It is precisely the leftist establishment, which dominates the media, Hollywood, the universities, and the unions, that we have to fear and we must not underestimate the cunning of left wingers in using popular street theater for their own purposes.

"How so?" you ask. Well, consider this perspective. If, as I believe is evident, the essential goal of left-right politics in a two-party democratic system, is to move the center in one direction or the other, then the establishment left may well be able to make use of the revival of 60s radicalism to accomplish this goal.

Obama's re-election problem is how to position himself as a centrist when he pursues consistently left-wing policies. In 2008 it was easy because he had no record and he was a smooth talker. But in 2012 he has a record and it is impossible to paint it as centrist. So why would he adopt the strategy of moving leftward and "placating" his base in the run-up to the election? Doesn't that defeat his need to appear centrist?

Well, that is where the OWS protesters come in. Obama has been encouraging class warfare, divisiveness and anti-capitalism for months now and like evil spirits rising up out of the caldron we behold the old ghosts from the 60s taking shape before our eyes. Their demands are crazy; but that is the beauty of it. They call for the utter destruction of the capitalist system and the beheading of bankers, which re-defines the left and thus allows Obama to position himself as the moderate alternative. Obama just wants to tax them to death, not behead them, so he is moderate.

If the left is for "Communism Now" and that center is for "Creeping Socialism Under the Banner of Liberalism" to keep the revolution from boiling over, some cautious souls in the center of the electorate will consider Obama to be a safer choice. The goal here is to portray the Republicans as the polar opposite of the left, which makes them a polarizing choice - and therefore "dangerous."

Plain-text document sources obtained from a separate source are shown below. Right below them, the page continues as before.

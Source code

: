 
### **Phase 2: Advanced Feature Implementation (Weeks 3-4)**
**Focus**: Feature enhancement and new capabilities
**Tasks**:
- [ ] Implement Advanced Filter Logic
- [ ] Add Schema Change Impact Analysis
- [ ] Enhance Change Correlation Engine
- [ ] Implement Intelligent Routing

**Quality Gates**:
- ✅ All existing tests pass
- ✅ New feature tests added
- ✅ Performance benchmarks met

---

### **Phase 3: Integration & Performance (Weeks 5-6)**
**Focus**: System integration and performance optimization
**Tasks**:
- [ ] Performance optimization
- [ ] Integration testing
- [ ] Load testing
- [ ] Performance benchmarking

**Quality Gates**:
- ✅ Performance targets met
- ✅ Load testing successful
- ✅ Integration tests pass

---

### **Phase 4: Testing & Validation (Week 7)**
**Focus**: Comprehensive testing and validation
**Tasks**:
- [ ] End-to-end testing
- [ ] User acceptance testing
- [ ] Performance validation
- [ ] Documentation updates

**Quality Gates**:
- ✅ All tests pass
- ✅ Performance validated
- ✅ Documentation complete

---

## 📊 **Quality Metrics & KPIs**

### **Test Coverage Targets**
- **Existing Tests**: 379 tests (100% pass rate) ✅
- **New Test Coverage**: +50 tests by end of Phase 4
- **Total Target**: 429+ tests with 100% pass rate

Few conservative voters will fall for this trick, but that is beside the point. Obama needs to win big among moderates, centrists and independents, as well as among various victim groups and special interest groups. His base alone is inadequate and he will never win the 40% of Americans who are conservatives. His only hope is to repeat his trick of 2008 and appear as a moderate who can "hold things together."

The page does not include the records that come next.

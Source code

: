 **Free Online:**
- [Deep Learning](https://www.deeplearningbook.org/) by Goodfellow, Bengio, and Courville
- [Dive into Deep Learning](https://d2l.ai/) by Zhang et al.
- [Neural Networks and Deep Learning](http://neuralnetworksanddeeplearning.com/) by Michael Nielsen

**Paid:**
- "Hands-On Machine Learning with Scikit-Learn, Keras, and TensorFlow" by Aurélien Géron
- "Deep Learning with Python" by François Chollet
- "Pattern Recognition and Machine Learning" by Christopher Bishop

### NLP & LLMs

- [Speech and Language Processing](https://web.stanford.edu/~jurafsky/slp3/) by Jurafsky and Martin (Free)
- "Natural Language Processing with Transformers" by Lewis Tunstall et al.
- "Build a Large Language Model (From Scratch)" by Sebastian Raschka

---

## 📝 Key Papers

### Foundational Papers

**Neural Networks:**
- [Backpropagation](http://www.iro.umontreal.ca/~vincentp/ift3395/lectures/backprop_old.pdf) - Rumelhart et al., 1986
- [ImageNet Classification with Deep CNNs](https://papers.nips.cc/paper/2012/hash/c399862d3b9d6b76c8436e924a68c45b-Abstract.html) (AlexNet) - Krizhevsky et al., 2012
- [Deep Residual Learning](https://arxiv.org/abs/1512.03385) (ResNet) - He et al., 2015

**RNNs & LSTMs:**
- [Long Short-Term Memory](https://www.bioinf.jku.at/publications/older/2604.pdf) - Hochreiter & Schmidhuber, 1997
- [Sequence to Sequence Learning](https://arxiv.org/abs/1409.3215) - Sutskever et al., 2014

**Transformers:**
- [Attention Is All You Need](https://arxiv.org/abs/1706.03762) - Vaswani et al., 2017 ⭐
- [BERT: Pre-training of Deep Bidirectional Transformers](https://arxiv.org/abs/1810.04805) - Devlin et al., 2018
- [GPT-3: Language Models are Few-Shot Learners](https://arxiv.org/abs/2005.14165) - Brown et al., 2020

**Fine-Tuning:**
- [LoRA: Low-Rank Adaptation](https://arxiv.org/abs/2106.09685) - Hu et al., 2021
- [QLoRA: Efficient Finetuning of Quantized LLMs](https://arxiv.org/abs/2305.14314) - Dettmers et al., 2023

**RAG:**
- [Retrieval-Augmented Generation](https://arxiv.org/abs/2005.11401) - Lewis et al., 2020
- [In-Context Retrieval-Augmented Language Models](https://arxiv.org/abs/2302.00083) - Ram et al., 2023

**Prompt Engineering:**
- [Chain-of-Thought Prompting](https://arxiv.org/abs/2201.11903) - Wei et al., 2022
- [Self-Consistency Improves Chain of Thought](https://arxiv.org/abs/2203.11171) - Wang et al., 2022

But a few hippies chanting slogans in the park don't scare middle America. They are considered a joke by normal people. But news came last week of the big unions inserting themselves into the OWS movement and of hard-core anarchist agitators taking control of the leadership. They will whip up violence and sow fear and uncertainty and if they can succeed, with the help of the left-wing media, in creating an atmosphere in which events seem "out of control" then Barack Obama can step forward as the only one who can talk to both sides and calm the troubled waters.

It is a classic tactic of both fascist and communist movements. The goal is to make us think there is no alternative to Obama. If you think "it can't happen here," think again.

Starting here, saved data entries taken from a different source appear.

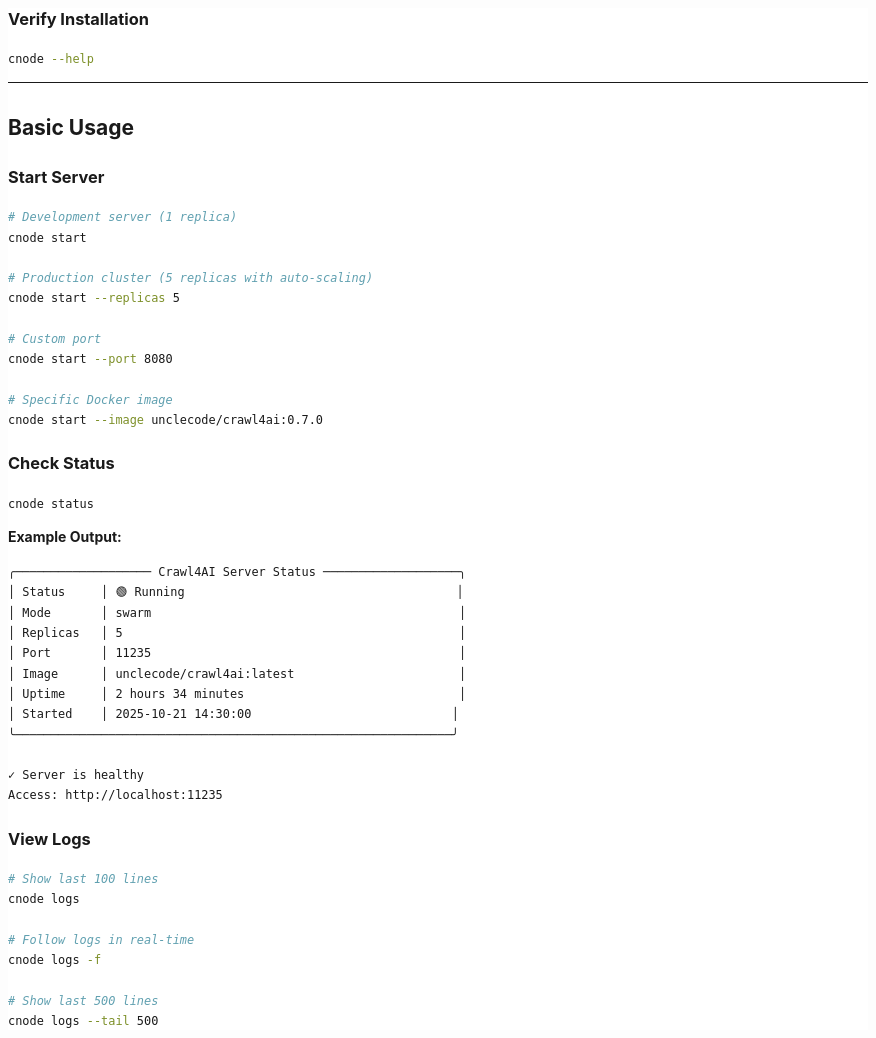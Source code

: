 ### Verify Installation

```bash
cnode --help
```

---

## Basic Usage

### Start Server

```bash
# Development server (1 replica)
cnode start

# Production cluster (5 replicas with auto-scaling)
cnode start --replicas 5

# Custom port
cnode start --port 8080

# Specific Docker image
cnode start --image unclecode/crawl4ai:0.7.0
```

### Check Status

```bash
cnode status
```

**Example Output:**
```
╭─────────────────── Crawl4AI Server Status ───────────────────╮
│ Status     │ 🟢 Running                                      │
│ Mode       │ swarm                                           │
│ Replicas   │ 5                                               │
│ Port       │ 11235                                           │
│ Image      │ unclecode/crawl4ai:latest                       │
│ Uptime     │ 2 hours 34 minutes                              │
│ Started    │ 2025-10-21 14:30:00                            │
╰─────────────────────────────────────────────────────────────╯

✓ Server is healthy
Access: http://localhost:11235
```

### View Logs

```bash
# Show last 100 lines
cnode logs

# Follow logs in real-time
cnode logs -f

# Show last 500 lines
cnode logs --tail 500
```
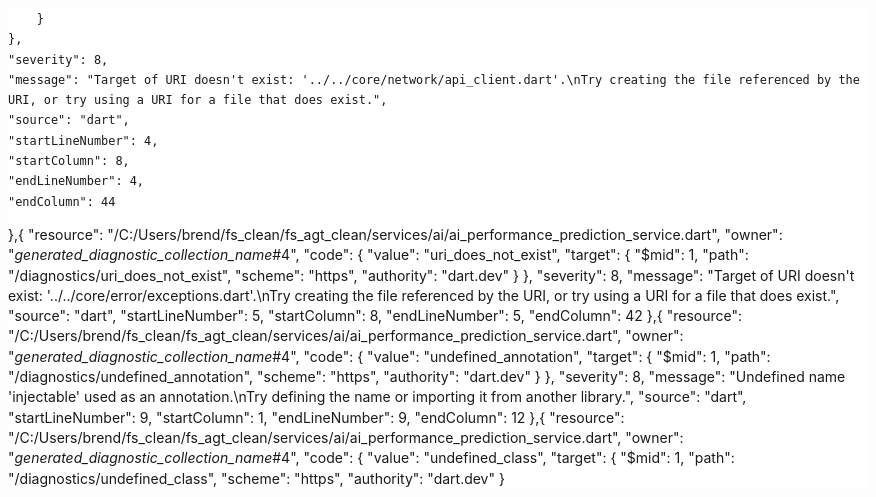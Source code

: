 		}
	},
	"severity": 8,
	"message": "Target of URI doesn't exist: '../../core/network/api_client.dart'.\nTry creating the file referenced by the URI, or try using a URI for a file that does exist.",
	"source": "dart",
	"startLineNumber": 4,
	"startColumn": 8,
	"endLineNumber": 4,
	"endColumn": 44
},{
	"resource": "/C:/Users/brend/fs_clean/fs_agt_clean/services/ai/ai_performance_prediction_service.dart",
	"owner": "_generated_diagnostic_collection_name_#4",
	"code": {
		"value": "uri_does_not_exist",
		"target": {
			"$mid": 1,
			"path": "/diagnostics/uri_does_not_exist",
			"scheme": "https",
			"authority": "dart.dev"
		}
	},
	"severity": 8,
	"message": "Target of URI doesn't exist: '../../core/error/exceptions.dart'.\nTry creating the file referenced by the URI, or try using a URI for a file that does exist.",
	"source": "dart",
	"startLineNumber": 5,
	"startColumn": 8,
	"endLineNumber": 5,
	"endColumn": 42
},{
	"resource": "/C:/Users/brend/fs_clean/fs_agt_clean/services/ai/ai_performance_prediction_service.dart",
	"owner": "_generated_diagnostic_collection_name_#4",
	"code": {
		"value": "undefined_annotation",
		"target": {
			"$mid": 1,
			"path": "/diagnostics/undefined_annotation",
			"scheme": "https",
			"authority": "dart.dev"
		}
	},
	"severity": 8,
	"message": "Undefined name 'injectable' used as an annotation.\nTry defining the name or importing it from another library.",
	"source": "dart",
	"startLineNumber": 9,
	"startColumn": 1,
	"endLineNumber": 9,
	"endColumn": 12
},{
	"resource": "/C:/Users/brend/fs_clean/fs_agt_clean/services/ai/ai_performance_prediction_service.dart",
	"owner": "_generated_diagnostic_collection_name_#4",
	"code": {
		"value": "undefined_class",
		"target": {
			"$mid": 1,
			"path": "/diagnostics/undefined_class",
			"scheme": "https",
			"authority": "dart.dev"
		}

In this situation, the only way the conservatives of America can stop a second term of Obama and the transformation of America into a democratic socialist state modeled on the failed states of Europe is to be ready to confront violence with massive force and a cheerful willingness to let the leftist radicals take their best shot without backing down. One of the tragic paradoxes is that, in certain historical situations, free societies cannot defend themselves without meeting revolutionary violence with force (eg. the American Revolution, World War II).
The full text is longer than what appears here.